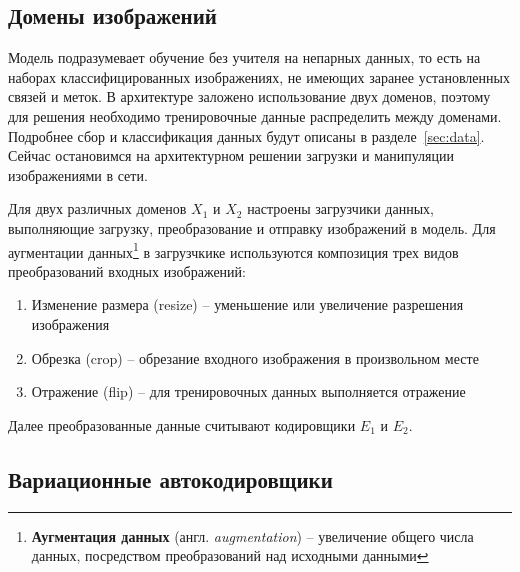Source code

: \documentclass[11pt,a4paper]{extarticle}
\begin{document}
{		\subsection{Домены изображений}\label{sec:model:domains}
			
			Модель подразумевает обучение без учителя на непарных данных, то есть на наборах классифицированных изображениях, не имеющих заранее установленных связей и меток.
			В архитектуре заложено использование двух доменов, поэтому для решения необходимо тренировочные данные распределить между доменами.
			Подробнее сбор и классификация данных будут описаны в разделе~\ref{sec:data}. Сейчас остановимся на архитектурном решении загрузки и манипуляции изображениями в сети.

			Для двух различных доменов \(X_1\) и \(X_2\) настроены загрузчики данных, выполняющие загрузку, преобразование и отправку изображений в модель.
			Для аугментации данных\footnote{
				\textbf{Аугментация данных} (англ. \textit{augmentation}) -- увеличение общего числа данных, посредством преобразований над исходными данными 
			}
			в загрузчкике используются композиция трех видов преобразований входных изображений:

			\begin{enumerate}
				\item Изменение размера (resize) -- уменьшение или увеличение разрешения изображения
				\item Обрезка (crop) -- обрезание входного изображения в произвольном месте
				\item Отражение (flip) -- для тренировочных данных выполняется отражение
			\end{enumerate}
			\noindent
			Далее преобразованные данные считывают кодировщики \(E_1\) и \(E_2\).

		\subsection{Вариационные автокодировщики}\label{sec:model:vae}

}
\end{document}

--------------------------------------------------

_TASK ITEM_: Note every line of the records that holds the word "label", and copy it.

_EXPECTED OUTPUT_:
{		\subsection{Домены изображений}\label{sec:model:domains}
		\subsection{Вариационные автокодировщики}\label{sec:model:vae}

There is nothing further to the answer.